Hello,
After making a disk array on my head node, I'm having some trouble
getting everything to work correctly again. I believe I re-installed
lam-mpi and xlf and some other libraries in the same order I did
originally, but code which used to run now breaks at run-time.
Has anyone seen this error before?:
*** malloc[20312]: error for object 0x505a90: Incorrect checksum for
freed object - object was probably modified after being freed; break at
szone_error
I'm running:
8 dual-processor G5 Xserves
Mac OS X Server 10.3.8 with the latest security updates
gcc version 3.3 20030304 (build 1671)
xlf 8.1
lam-7.2b1r10036 lam with -O3 -qtune-auto -qarch=auto
The code compiles and runs in serial (without MPI).
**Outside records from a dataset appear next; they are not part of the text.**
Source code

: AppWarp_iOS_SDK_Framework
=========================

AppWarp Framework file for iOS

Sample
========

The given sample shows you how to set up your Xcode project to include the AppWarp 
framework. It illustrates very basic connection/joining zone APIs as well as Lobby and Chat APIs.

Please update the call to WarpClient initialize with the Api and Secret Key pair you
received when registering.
Any pointers would be appreciated.
-Ed
..............................................
Edward D. Zaron, PhD
Research Associate
College of Oceanic and Atmospheric Sciences
Oregon State University
Corvallis, OR 97331-5503
Phone: (541) 737-3504
Fax: (541) 737-2064
ezaron_at_[hidden]
...............................................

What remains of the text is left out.